The “Big Lift”: A Developer’s Favorite Unit of Measure
After having the pleasure of leading countless products, shepherding creative and technical minds of varying degrees of enthusiasm, I’ve learned that asking about effort estimates is like opening Pandora’s box – if Pandora’s box was filled with increasingly creative ways to say “it’s complicated.”
When I ask “what’s the effort?” I’m not plotting one’s demise or crafting an ironclad contract in blood. I’m simply trying to determine if this task falls into the ‘afternoon project’ or ‘we’ll-all-be-retired-by-then’ category.
You see, developers have this charming tendency to hear a simple request and immediately architect a solution that could probably also solve world hunger and achieve cold fusion. I say “add a button,” they hear “rebuild the entire backend from scratch.”

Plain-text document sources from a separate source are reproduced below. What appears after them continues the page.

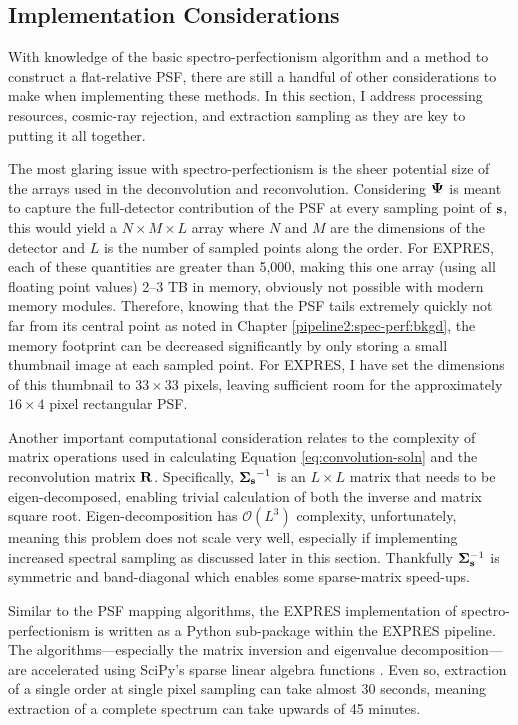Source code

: \subsection{Implementation Considerations} \label{pipeline2:spec-perf:implement}

With knowledge of the basic spectro-perfectionism algorithm and a method to construct a flat-relative PSF, there are still a handful of other considerations to make when implementing these methods. In this section, I address processing resources, cosmic-ray rejection, and extraction sampling as they are key to putting it all together.

The most glaring issue with spectro-perfectionism is the sheer potential size of the arrays used in the deconvolution and reconvolution. Considering $\vb{\Psi}$ is meant to capture the full-detector contribution of the PSF at every sampling point of $\vb{s}$, this would yield a $N \times M \times L$ array where $N$ and $M$ are the dimensions of the detector and $L$ is the number of sampled points along the order. For EXPRES, each of these quantities are greater than 5,000, making this one array (using all floating point values) 2--3 TB in memory, obviously not possible with modern memory modules. Therefore, knowing that the PSF tails extremely quickly not far from its central point as noted in Chapter \ref{pipeline2:spec-perf:bkgd}, the memory footprint can be decreased significantly by only storing a small thumbnail image at each sampled point. For EXPRES, I have set the dimensions of this thumbnail to $33 \times 33$ pixels, leaving sufficient room for the approximately $16 \times 4$ pixel rectangular PSF.

Another important computational consideration relates to the complexity of matrix operations used in calculating Equation \ref{eq:convolution-soln} and the reconvolution matrix $\vb{R}$. Specifically, $\vb{\Sigma_s}^{-1}$ is an $L \times L$ matrix that needs to be eigen-decomposed, enabling trivial calculation of both the inverse and matrix square root. Eigen-decomposition has $\mathcal{O}(L^3)$ complexity, unfortunately, meaning this problem does not scale very well, especially if implementing increased spectral sampling as discussed later in this section. Thankfully $\vb{\Sigma}_{\vb{s}}^{-1}$ is symmetric and band-diagonal which enables some sparse-matrix speed-ups.

Similar to the PSF mapping algorithms, the EXPRES implementation of spectro-per\-fectionism is written as a Python sub-package within the EXPRES pipeline. The algori\-thms---especially the matrix inversion and eigenvalue decomposition---are accelerated using SciPy's sparse linear algebra functions \citep{virtanen_scipy_2020}. Even so, extraction of a single order at single pixel sampling can take almost 30 seconds, meaning extraction of a complete spectrum can take upwards of 45 minutes.

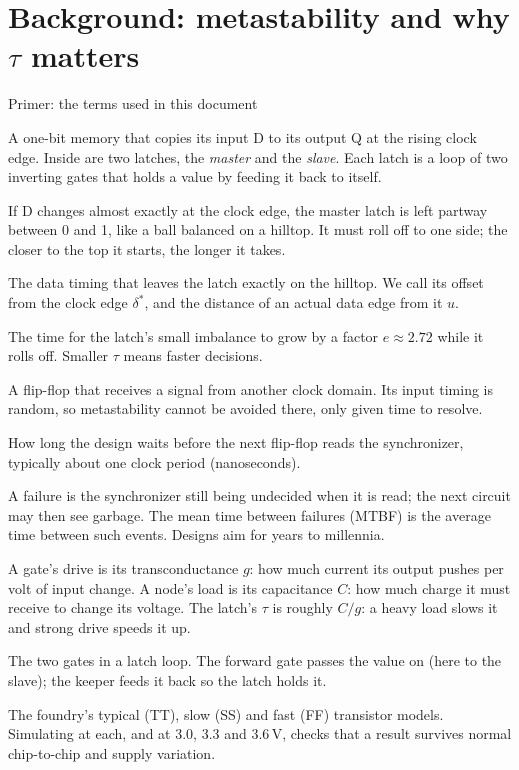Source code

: \documentclass[11pt]{article}
\begin{document}
\section{Background: metastability and why $\tau$ matters}
\label{sec:background}
\begin{keybox}{Primer: the terms used in this document}
\begin{description}[leftmargin=0pt,itemsep=2pt,font=\normalfont\bfseries]
\item[Flip-flop.] A one-bit memory that copies its input D to its output Q at the rising clock edge. Inside are two
  latches, the \emph{master} and the \emph{slave}. Each latch is a loop of two inverting gates that holds a value by
  feeding it back to itself.
\item[Metastability.] If D changes almost exactly at the clock edge, the master latch is left partway between 0 and 1,
  like a ball balanced on a hilltop. It must roll off to one side; the closer to the top it starts, the longer it takes.
\item[Balance point.] The data timing that leaves the latch exactly on the hilltop. We call its offset from the clock
  edge $\delta^*$, and the distance of an actual data edge from it $u$.
\item[$\tau$ (tau).] The time for the latch's small imbalance to grow by a factor $e\approx2.72$ while it rolls off.
  Smaller $\tau$ means faster decisions.
\item[Synchronizer.] A flip-flop that receives a signal from another clock domain. Its input timing is random, so
  metastability cannot be avoided there, only given time to resolve.
\item[Settling time $S$.] How long the design waits before the next flip-flop reads the synchronizer, typically
  about one clock period (nanoseconds).
\item[Failure and MTBF.] A failure is the synchronizer still being undecided when it is read; the next circuit may
  then see garbage. The mean time between failures (MTBF) is the average time between such events. Designs aim for
  years to millennia.
\item[Drive and load.] A gate's drive is its transconductance $g$: how much current its output pushes per volt of
  input change. A node's load is its capacitance $C$: how much charge it must receive to change its voltage. The
  latch's $\tau$ is roughly $C/g$: a heavy load slows it and strong drive speeds it up.
\item[Forward and keeper.] The two gates in a latch loop. The forward gate passes the value on (here to the slave);
  the keeper feeds it back so the latch holds it.
\item[Corners.] The foundry's typical (TT), slow (SS) and fast (FF) transistor models. Simulating at each, and at
  3.0, 3.3 and 3.6\,V, checks that a result survives normal chip-to-chip and supply variation.
\end{description}
\end{keybox}
\end{document}
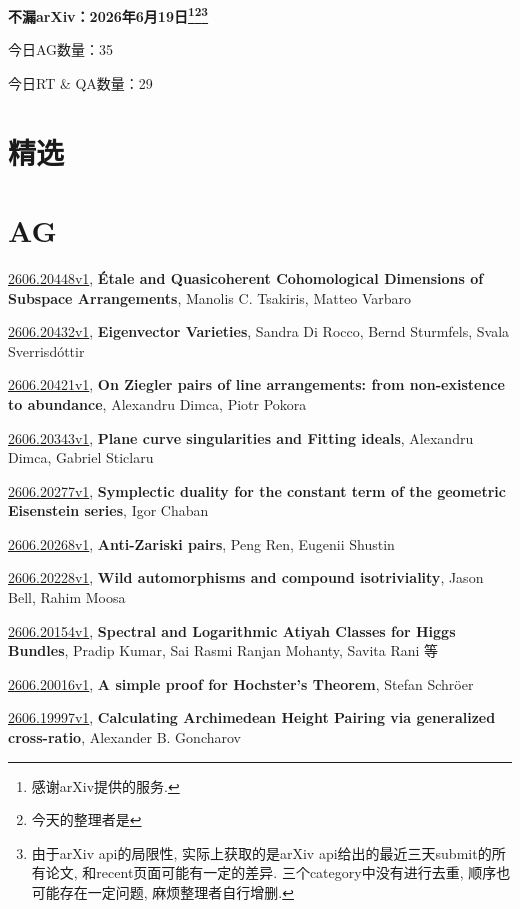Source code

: \documentclass[9pt, a4paper]{article}
\theoremstyle{plain}
\theoremstyle{definition}
\theoremstyle{remark}
\newcommand{\arxiv}[3]{\href{https://arxiv.org/abs/#1}{#1}, \textbf{\textcolor{arxivblue}{#2}}, #3}
\newcommand{\AGnumber}{35}
\newcommand{\RTQAnumber}{29}
\newcommand{\NewestDate}{2026年6月19日}
\newcommand{\todayarXiver}{} %
\begin{document}
\begin{center}
    \Huge\textbf{不漏arXiv：\NewestDate\footnote{感谢arXiv提供的服务.}\footnote{今天的整理者是\todayarXiver}\footnote{由于arXiv api的局限性, 实际上获取的是arXiv api给出的最近三天submit的所有论文, 和recent页面可能有一定的差异. 三个category中没有进行去重, 顺序也可能存在一定问题, 麻烦整理者自行增删.}} \\
\end{center}

\setcounter{section}{-1}

\begin{center}
    今日AG数量：\AGnumber
    
    今日RT \& QA数量：\RTQAnumber
    
\end{center}


\section{精选}


\section{AG}
\arxiv{2606.20448v1}{Étale and Quasicoherent Cohomological Dimensions of Subspace Arrangements}{Manolis C. Tsakiris, Matteo Varbaro}

\arxiv{2606.20432v1}{Eigenvector Varieties}{Sandra Di Rocco, Bernd Sturmfels, Svala Sverrisdóttir}

\arxiv{2606.20421v1}{On Ziegler pairs of line arrangements: from non-existence to abundance}{Alexandru Dimca, Piotr Pokora}

\arxiv{2606.20343v1}{Plane curve singularities and Fitting ideals}{Alexandru Dimca, Gabriel Sticlaru}

\arxiv{2606.20277v1}{Symplectic duality for the constant term of the geometric Eisenstein series}{Igor Chaban}

\arxiv{2606.20268v1}{Anti-Zariski pairs}{Peng Ren, Eugenii Shustin}

\arxiv{2606.20228v1}{Wild automorphisms and compound isotriviality}{Jason Bell, Rahim Moosa}

\arxiv{2606.20154v1}{Spectral and Logarithmic Atiyah Classes for Higgs Bundles}{Pradip Kumar, Sai Rasmi Ranjan Mohanty, Savita Rani 等}

\arxiv{2606.20016v1}{A simple proof for Hochster's Theorem}{Stefan Schröer}

\arxiv{2606.19997v1}{Calculating Archimedean Height Pairing via generalized cross-ratio}{Alexander B. Goncharov}
\end{document}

So despite my best attempts at clear communication and my repeated assurances that these estimates won’t be carved into stone tablets, I still find myself in the same daily ritual: Before I can finish explaining what is essentially ‘can we make this thing do a thing,’ I’m greeted with some version of these dreaded words: “That’s gonna be a big lift.”
Decoding the “Big Lift” Defense Mechanism
When someone declares something a “big lift”, they’re engaging in the ancient art of task inflation – a practice as old as the first estimate that it would take six months to center a div.
What they really mean is:
- “I haven’t thought about it yet, but I’m preemptively overwhelmed”
- “You didn’t use the exact technical jargon I would have used, response: 500 error“
- “You clearly don’t understand the butterfly effect this will have on my architecture”
- “I’m hoping if I make it sound scary enough, you’ll drop it”
- “I’ve been hurt by other PMs in the past and I don’t know if I can trust again”
The beautiful irony is that these “big lifts” often turn out to be more like “moderate inconveniences” once you actually dissect them. It’s akin to watching someone prepare for an Arctic expedition when they’re really just walking to the corner store.
The “big lift” declaration is essentially the corporate equivalent of your kid sighing dramatically when asked to take out the trash. It’s that moment when fear, procrastination, and imposter syndrome join forces to create a mountain out of what is, essentially, a moderately sized speed bump.
In the end, the phrase “big lift” has become less of a technical assessment and more of an automated response much like “we’ll see” (which we all know is just a parent’s way of saying “no” without starting an argument).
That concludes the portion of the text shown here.